Closed SpringStudent closed 4 months ago

SpringStudent commented 5 months ago

As you know,routeCommand method would be invoked to handle mqtt request. I am confused about whether the processing order needs to be guaranteed for MQTT protocol requests. If it needs to be ensured, then the following code segment if (Thread.currentThread() == sessionExecutors[targetQueueId]) { SessionEventLoop.executeTask(task); return PostOffice.RouteResult.success(clientId, cmd.completableFuture()); } will result in a probability of unordered request processing. Additionally, considering the places where the routeCommand method is invoked, I can deduce that the above code will not be executed. If it won't be executed, then why is this code segment written?

hylkevds commented 4 months ago

This bit of code happens when the thread that wants to add a command to a queue is the thread that handles the queue the command is added to. This only happens for Acknowledge messages, which should have priority and skip the queue.

SpringStudent commented 4 months ago

This bit of code happens when the thread that wants to add a command to a queue is the thread that handles the queue the command is added to. This only happens for Acknowledge messages, which should have priority and skip the queue.

I cannot find in the source code where the EventLoop thread is used to handle the addition of commands. Therefore, I believe the above code will never be execute,So is there still a need for that code segment?

hylkevds commented 4 months ago

Indeed, this currently also happens for Publish commands if the publisher is on the same thread as the receiver. And this indeed causes these publishes to jump the queue.

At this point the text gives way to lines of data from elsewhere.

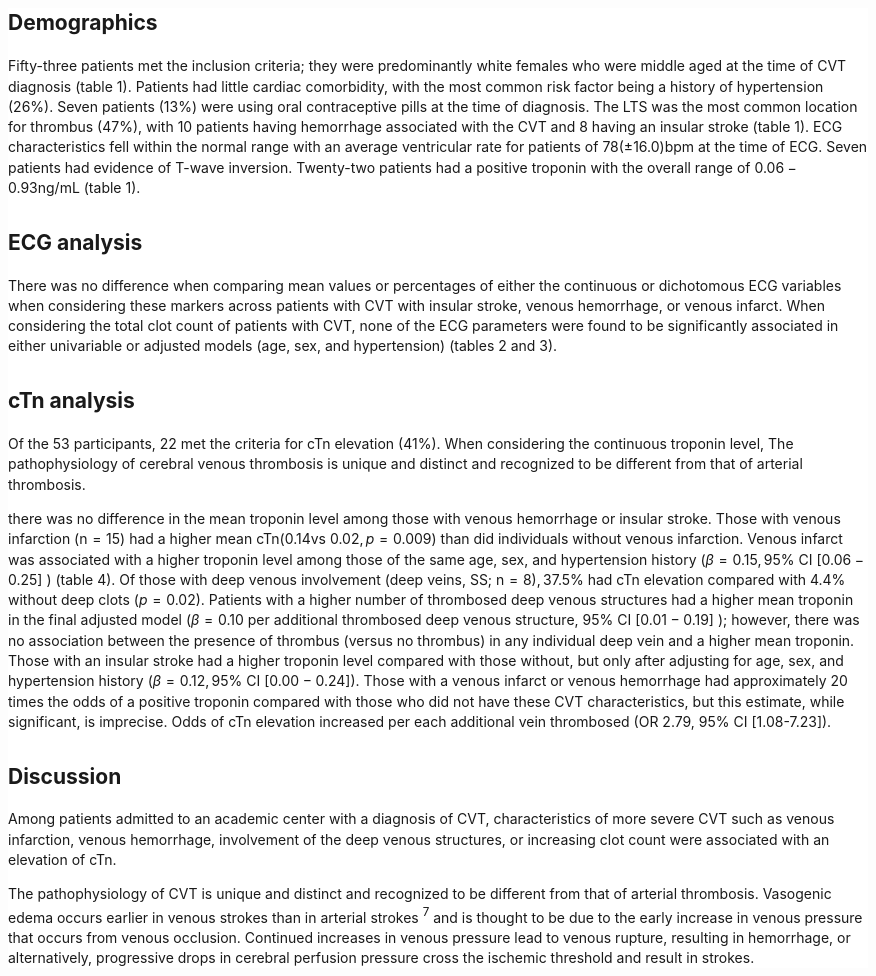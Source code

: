 ## Demographics

Fifty-three patients met the inclusion criteria; they were predominantly white females who were middle aged at the time of CVT diagnosis (table 1). Patients had little cardiac comorbidity, with the most common risk factor being a history of hypertension (26\%). Seven patients (13\%) were using oral contraceptive pills at the time of diagnosis. The LTS was the most common location for thrombus (47\%), with 10 patients having hemorrhage associated with the CVT and 8 having an insular stroke (table 1). ECG characteristics fell within the normal range with an average ventricular rate for patients of $78( \pm 16.0) \mathrm{bpm}$ at the time of ECG. Seven patients had evidence of $\mathrm{T}$-wave inversion. Twenty-two patients had a positive troponin with the overall range of $0.06-0.93 \mathrm{ng} / \mathrm{mL}$ (table 1).

## ECG analysis

There was no difference when comparing mean values or percentages of either the continuous or dichotomous ECG variables when considering these markers across patients with CVT with insular stroke, venous hemorrhage, or venous infarct. When considering the total clot count of patients with CVT, none of the ECG parameters were found to be significantly associated in either univariable or adjusted models (age, sex, and hypertension) (tables 2 and 3).

## cTn analysis

Of the 53 participants, 22 met the criteria for cTn elevation (41\%). When considering the continuous troponin level,
The pathophysiology of cerebral venous thrombosis is unique and distinct and recognized to be different from that of arterial thrombosis.

there was no difference in the mean troponin level among those with venous hemorrhage or insular stroke. Those with venous infarction $(\mathrm{n}=15)$ had a higher mean $\mathrm{cTn}(0.14 \mathrm{vs}$ $0.02, p=0.009)$ than did individuals without venous infarction. Venous infarct was associated with a higher troponin level among those of the same age, sex, and hypertension history $(\beta=0.15,95 \%$ CI $[0.06-0.25]$ ) (table 4). Of those with deep venous involvement (deep veins, SS; $\mathrm{n}=8), 37.5 \%$ had cTn elevation compared with $4.4 \%$ without deep clots $(p=0.02)$. Patients with a higher number of thrombosed deep venous structures had a higher mean troponin in the final adjusted model $(\beta=0.10$ per additional thrombosed deep venous structure, $95 \%$ CI $[0.01-0.19]$ ); however, there was no association between the presence of thrombus (versus no thrombus) in any individual deep vein and a higher mean troponin. Those with an insular stroke had a higher troponin level compared with those without, but only after adjusting for age, sex, and hypertension history $(\beta=0.12,95 \%$ CI $[0.00-0.24])$. Those with a venous infarct or venous hemorrhage had approximately 20 times the odds of a positive troponin compared with those who did not have these CVT characteristics, but this estimate, while significant, is imprecise. Odds of cTn elevation increased per each additional vein thrombosed (OR 2.79, 95\% CI [1.08-7.23]).

## Discussion

Among patients admitted to an academic center with a diagnosis of CVT, characteristics of more severe CVT such as venous infarction, venous hemorrhage, involvement of the deep venous structures, or increasing clot count were associated with an elevation of cTn.

The pathophysiology of CVT is unique and distinct and recognized to be different from that of arterial thrombosis. Vasogenic edema occurs earlier in venous strokes than in arterial strokes ${ }^{7}$ and is thought to be due to the early increase in venous pressure that occurs from venous occlusion. Continued increases in venous pressure lead to venous rupture, resulting in hemorrhage, or alternatively, progressive drops in cerebral perfusion pressure cross the ischemic threshold and result in strokes.


[^0]:    Department of Neurology, the Johns Hopkins University School of Medicine, Baltimore, MD.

There are cases where the command must jump the queue. For instance the SessionRegistry::remove() has the goal of cleaning up the queues. If this happens because the client re-connected with cleanSession=true, this will be called from the same thread, and it should probably happen directly (not entirely sure there).

We may have to add a flag to indicate the action should jump the Queue or not.

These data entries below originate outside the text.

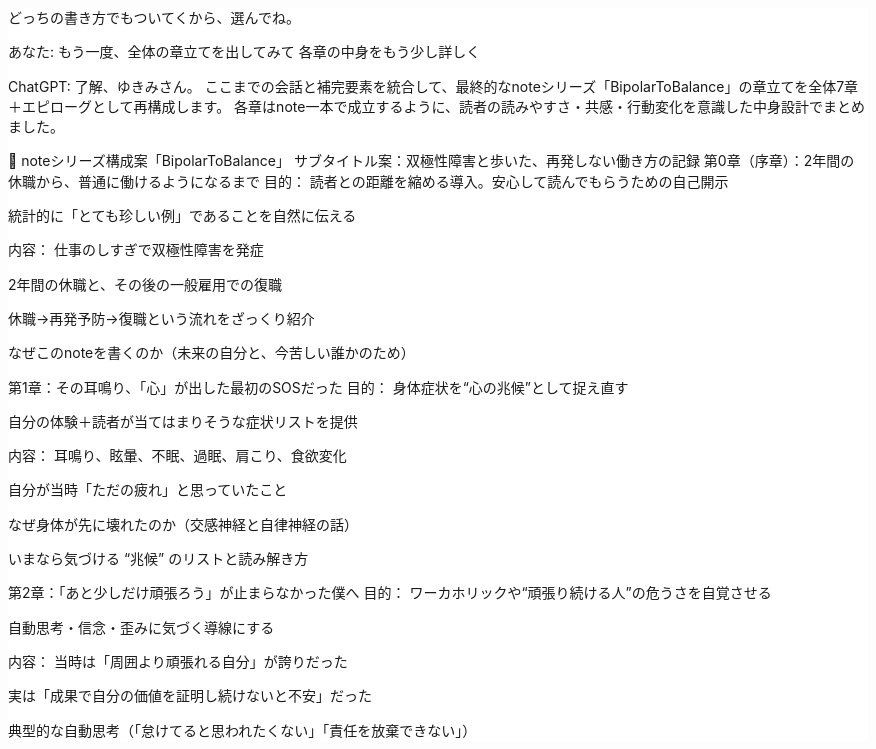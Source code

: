 どっちの書き方でもついてくから、選んでね。







あなた:
もう一度、全体の章立てを出してみて
各章の中身をもう少し詳しく


ChatGPT:
了解、ゆきみさん。
ここまでの会話と補完要素を統合して、最終的なnoteシリーズ「BipolarToBalance」の章立てを全体7章＋エピローグとして再構成します。
各章はnote一本で成立するように、読者の読みやすさ・共感・行動変化を意識した中身設計でまとめました。

📘 noteシリーズ構成案「BipolarToBalance」
サブタイトル案：双極性障害と歩いた、再発しない働き方の記録
第0章（序章）：2年間の休職から、普通に働けるようになるまで
目的：
読者との距離を縮める導入。安心して読んでもらうための自己開示

統計的に「とても珍しい例」であることを自然に伝える

内容：
仕事のしすぎで双極性障害を発症

2年間の休職と、その後の一般雇用での復職

休職→再発予防→復職という流れをざっくり紹介

なぜこのnoteを書くのか（未来の自分と、今苦しい誰かのため）

第1章：その耳鳴り、「心」が出した最初のSOSだった
目的：
身体症状を“心の兆候”として捉え直す

自分の体験＋読者が当てはまりそうな症状リストを提供

内容：
耳鳴り、眩暈、不眠、過眠、肩こり、食欲変化

自分が当時「ただの疲れ」と思っていたこと

なぜ身体が先に壊れたのか（交感神経と自律神経の話）

いまなら気づける “兆候” のリストと読み解き方

第2章：「あと少しだけ頑張ろう」が止まらなかった僕へ
目的：
ワーカホリックや“頑張り続ける人”の危うさを自覚させる

自動思考・信念・歪みに気づく導線にする

内容：
当時は「周囲より頑張れる自分」が誇りだった

実は「成果で自分の価値を証明し続けないと不安」だった

典型的な自動思考（「怠けてると思われたくない」「責任を放棄できない」）
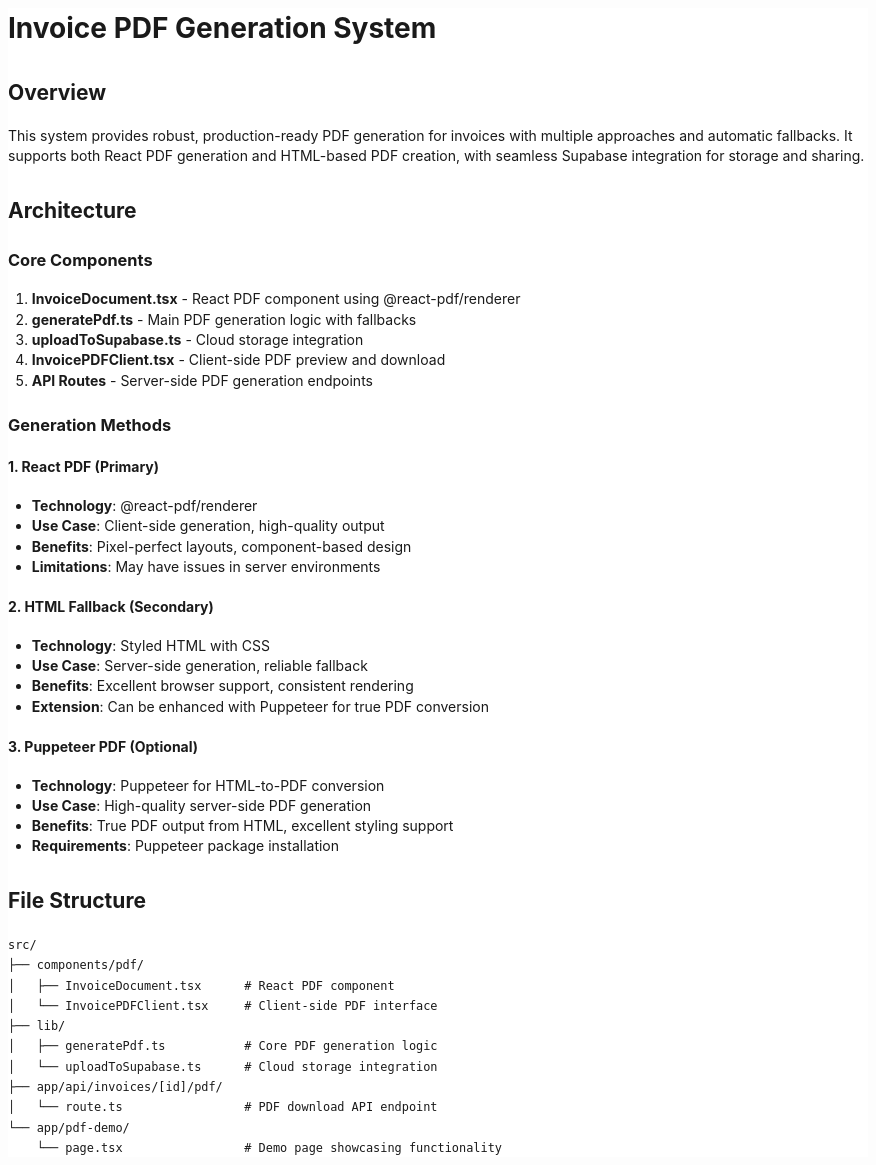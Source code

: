 # Invoice PDF Generation System

## Overview

This system provides robust, production-ready PDF generation for invoices with multiple approaches and automatic fallbacks. It supports both React PDF generation and HTML-based PDF creation, with seamless Supabase integration for storage and sharing.

## Architecture

### Core Components

1. **InvoiceDocument.tsx** - React PDF component using @react-pdf/renderer
2. **generatePdf.ts** - Main PDF generation logic with fallbacks
3. **uploadToSupabase.ts** - Cloud storage integration
4. **InvoicePDFClient.tsx** - Client-side PDF preview and download
5. **API Routes** - Server-side PDF generation endpoints

### Generation Methods

#### 1. React PDF (Primary)
- **Technology**: @react-pdf/renderer
- **Use Case**: Client-side generation, high-quality output
- **Benefits**: Pixel-perfect layouts, component-based design
- **Limitations**: May have issues in server environments

#### 2. HTML Fallback (Secondary)
- **Technology**: Styled HTML with CSS
- **Use Case**: Server-side generation, reliable fallback
- **Benefits**: Excellent browser support, consistent rendering
- **Extension**: Can be enhanced with Puppeteer for true PDF conversion

#### 3. Puppeteer PDF (Optional)
- **Technology**: Puppeteer for HTML-to-PDF conversion
- **Use Case**: High-quality server-side PDF generation
- **Benefits**: True PDF output from HTML, excellent styling support
- **Requirements**: Puppeteer package installation

## File Structure

```
src/
├── components/pdf/
│   ├── InvoiceDocument.tsx      # React PDF component
│   └── InvoicePDFClient.tsx     # Client-side PDF interface
├── lib/
│   ├── generatePdf.ts           # Core PDF generation logic
│   └── uploadToSupabase.ts      # Cloud storage integration
├── app/api/invoices/[id]/pdf/
│   └── route.ts                 # PDF download API endpoint
└── app/pdf-demo/
    └── page.tsx                 # Demo page showcasing functionality
```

SpringStudent commented 4 months ago

be

Indeed, this currently also happens for Publish commands if the publisher is on the same thread as the receiver. And this indeed causes these publishes to jump the queue.

There are cases where the command must jump the queue. For instance the SessionRegistry::remove() has the goal of cleaning up the queues. If this happens because the client re-connected with cleanSession=true, this will be called from the same thread, and it should probably happen directly (not entirely sure there).

We may have to add a flag to indicate the action should jump the Queue or not.

I debugged the source code and realized that you were right. I will close the issue. Thank you for your patient response.